Botulinum Toxin Type

Date of Revision: 7/19/02 

DESCRIPTION: 

Botulinum Toxin Type A injections are used to treat various focal muscle spastic disorders and excessive muscle contractions such as dystonias, spasms, twitches, etc. They produce a presynaptic neuromuscular blockade by preventing the release of acetylcholine from the nerve endings. The resulting chemical-denervation of muscle produces local paresis or paralysis and allows individual muscles to be weakened selectively. It has the advantage of being a potent neuromuscular blocking agent with good selectivity, duration of action, with the smallest antigenicity, and fewest side effects. 
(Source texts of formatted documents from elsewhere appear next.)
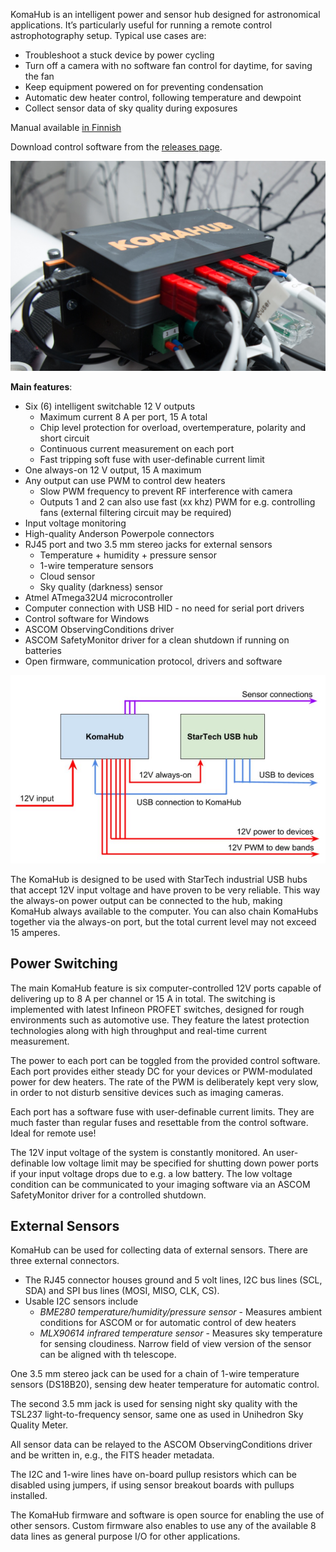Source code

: KomaHub is an intelligent power and sensor hub designed for astronomical applications. It’s particularly useful for running a remote control astrophotography setup. Typical use cases are:

- Troubleshoot a stuck device by power cycling
- Turn off a camera with no software fan control for daytime, for saving the fan
- Keep equipment powered on for preventing condensation
- Automatic dew heater control, following temperature and dewpoint
- Collect sensor data of sky quality during exposures

Manual available [in Finnish](manual-finnish.html)

Download control software from the [releases page](https://github.com/komakallio/komahub/releases).

![KomaHub in use](images/komahub-in-use.jpg)

**Main features**:
- Six (6) intelligent switchable 12 V outputs
  - Maximum current 8 A per port, 15 A total
  - Chip level protection for overload, overtemperature, polarity and short circuit
  - Continuous current measurement on each port
  - Fast tripping soft fuse with user-definable current limit
- One always-on 12 V output, 15 A maximum
- Any output can use PWM to control dew heaters
  - Slow PWM frequency to prevent RF interference with camera
  - Outputs 1 and 2 can also use fast (xx khz) PWM for e.g. controlling fans (external filtering circuit may be required)
- Input voltage monitoring
- High-quality Anderson Powerpole connectors
- RJ45 port and two 3.5 mm stereo jacks for external sensors
  - Temperature + humidity + pressure sensor
  - 1-wire temperature sensors
  - Cloud sensor
  - Sky quality (darkness) sensor
- Atmel ATmega32U4 microcontroller
- Computer connection with USB HID - no need for serial port drivers
- Control software for Windows
- ASCOM ObservingConditions driver
- ASCOM SafetyMonitor driver for a clean shutdown if running on batteries
- Open firmware, communication protocol, drivers and software

![KomaHub connectivity](images/connection-graph.jpg)

The KomaHub is designed to be used with StarTech industrial USB hubs that accept 12V input voltage and have proven to be very reliable. This way the always-on power output can be connected to the hub, making KomaHub always available to the computer. You can also chain KomaHubs together via the always-on port, but the total current level may not exceed 15 amperes.

## Power Switching

The main KomaHub feature is six computer-controlled 12V ports capable of delivering up to 8 A per channel or 15 A in total. The switching is implemented with latest Infineon PROFET switches, designed for rough environments such as automotive use. They feature the latest protection technologies along with high throughput and real-time current measurement.

The power to each port can be toggled from the provided control software. Each port provides either steady DC for your devices or PWM-modulated power for dew heaters. The rate of the PWM is deliberately kept very slow, in order to not disturb sensitive devices such as imaging cameras.

Each port has a software fuse with user-definable current limits. They are much faster than regular fuses and resettable from the control software. Ideal for remote use!

The 12V input voltage of the system is constantly monitored. An user-definable low voltage limit may be specified for shutting down power ports if your input voltage drops due to e.g. a low battery. The low voltage condition can be communicated to your imaging software via an ASCOM SafetyMonitor driver for a controlled shutdown.

## External Sensors

KomaHub can be used for collecting data of external sensors. There are three external connectors.

- The RJ45 connector houses ground and 5 volt lines, I2C bus lines (SCL, SDA) and SPI bus lines (MOSI, MISO, CLK, CS). 
- Usable I2C sensors include
  - *BME280 temperature/humidity/pressure sensor* - Measures ambient conditions for ASCOM or for automatic control of dew heaters
  - *MLX90614 infrared temperature sensor* - Measures sky temperature for sensing cloudiness. Narrow field of view version of the sensor can be aligned with th telescope.

One 3.5 mm stereo jack can be used for a chain of 1-wire temperature sensors (DS18B20), sensing dew heater temperature for automatic control.

The second 3.5 mm jack is used for sensing night sky quality with the TSL237 light-to-frequency sensor, same one as used in Unihedron Sky Quality Meter.

All sensor data can be relayed to the ASCOM ObservingConditions driver and be written in, e.g., the FITS header metadata.

The I2C and 1-wire lines have on-board pullup resistors which can be disabled using jumpers, if using sensor breakout boards with pullups installed.

The KomaHub firmware and software is open source for enabling the use of other sensors. Custom firmware also enables to use any of the available 8 data lines as general purpose I/O for other applications.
The following procedure codes are to be reported with the respective listed covered ICD-9-CM diagnosis code: (See Coding Guidelines for correct reporting of services) 

HCPCS CODES:

J0585

Botulinum Toxin Type A per unit

31513

Injection into vocal cord

31570

laryngoscopy with injection

31571

laryngoscopy with injection

43243*

Uppr GI endoscopy w/us fn bx

64612

Destroy nerve, face muscle

64613

Destroy nerve, spine muscle

64614

Destroy nerve, extrem musc (01/01/2001)

67345

Destroy nerve of eye muscle

64640*

Injection treatment of nerve

92265

Eye muscle evaluation

95860

Muscle test, one limb

95861

Muscle test, two limbs

95869

Muscle test, thor paraspinal

INDICATIONS AND LIMITATIONS OF COVERAGE AND/OR MEDICAL NECESSITY: 

For dates of service prior to 03/15/1997, refer to Local Medical Review Policy titled "Botox".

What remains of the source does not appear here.